Arizona: Overzicht van de belangrijkste sociale maatregelen in het regeerakkoord.

Met onze laatste blog hebben we de fiscale maatregelen uit de verklaring van formateur Bart De Wever, nieuwe premier-minister, besproken die ons het meest significant lijken.

FiscalitéF.F.F.Arizona. Overzicht van de belangrijkste fiscale maatregelen uit het regeerakkoord.


Hieronder een overzicht van de sociale maatregelen voorzien in dezelfde verklaring, die uw bijzondere aandacht verdienen.

Een hoofddoel van de nieuwe regering is het verhogen van de financiële haalbaarheid en de kwaliteit van het sociale systeem.

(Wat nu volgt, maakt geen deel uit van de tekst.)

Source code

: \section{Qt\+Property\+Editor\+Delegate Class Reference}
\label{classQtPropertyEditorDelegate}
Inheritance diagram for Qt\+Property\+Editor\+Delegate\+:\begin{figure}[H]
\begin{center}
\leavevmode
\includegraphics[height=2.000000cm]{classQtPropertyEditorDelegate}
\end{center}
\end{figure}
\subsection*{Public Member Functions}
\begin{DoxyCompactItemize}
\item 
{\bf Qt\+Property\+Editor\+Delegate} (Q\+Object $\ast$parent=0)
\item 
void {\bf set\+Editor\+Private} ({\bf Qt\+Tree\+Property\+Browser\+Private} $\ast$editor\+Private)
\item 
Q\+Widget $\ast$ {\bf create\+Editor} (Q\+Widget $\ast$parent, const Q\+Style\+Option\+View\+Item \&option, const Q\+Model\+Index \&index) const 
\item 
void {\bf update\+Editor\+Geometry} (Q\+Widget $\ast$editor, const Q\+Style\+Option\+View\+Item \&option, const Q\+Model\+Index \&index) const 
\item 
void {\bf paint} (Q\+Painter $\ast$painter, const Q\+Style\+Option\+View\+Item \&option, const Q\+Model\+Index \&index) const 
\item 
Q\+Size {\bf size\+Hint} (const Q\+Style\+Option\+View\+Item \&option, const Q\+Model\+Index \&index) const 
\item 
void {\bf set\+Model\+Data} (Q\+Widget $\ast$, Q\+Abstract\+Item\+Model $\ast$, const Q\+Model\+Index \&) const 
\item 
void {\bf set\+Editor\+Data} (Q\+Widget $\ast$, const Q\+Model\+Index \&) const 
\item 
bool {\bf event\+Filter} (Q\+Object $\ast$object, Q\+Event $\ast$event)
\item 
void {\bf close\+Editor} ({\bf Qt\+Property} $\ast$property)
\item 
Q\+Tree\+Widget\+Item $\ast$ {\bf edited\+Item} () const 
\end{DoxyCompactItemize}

De vele voorgestelde sociale maatregelen zijn hoofdzakelijk gericht op het verhogen van de tewerkstellingsgraad in België en het verbeteren van het concurrentievermogen van onze bedrijven, terwijl ook haalbare arbeidsomstandigheden en de bescherming van het koopkracht van de werknemers worden gewaarborgd.

We hebben ze gegroepeerd onder de volgende zeven werkpunten die we in de verklaring hebben geïdentificeerd.

Politique et économieF.F.F.Ontdek het regeerakkoord De Wever 2025-2029: 202 pagina's evolutie (laatste versie)


1. Verhoging van het aantal actieve werknemers

In 2023 bedroeg de tewerkstellingsgraad in België 72,1 %, tegenover 75,4 % gemiddeld in de EU. Het doel van de nieuwe regering is dit te brengen naar 80 % tegen 2029. Hier is een eerste reeks maatregelen, gericht op het aanmoedigen van werkloze mensen die in staat zijn te werken om een ​​baan te zoeken.


1.1. Hervorming van de werkloosheidsuitkeringen

Deze hervorming draagt bij aan het doel om het inkomensverschil tussen werk en werkloosheid te vergroten.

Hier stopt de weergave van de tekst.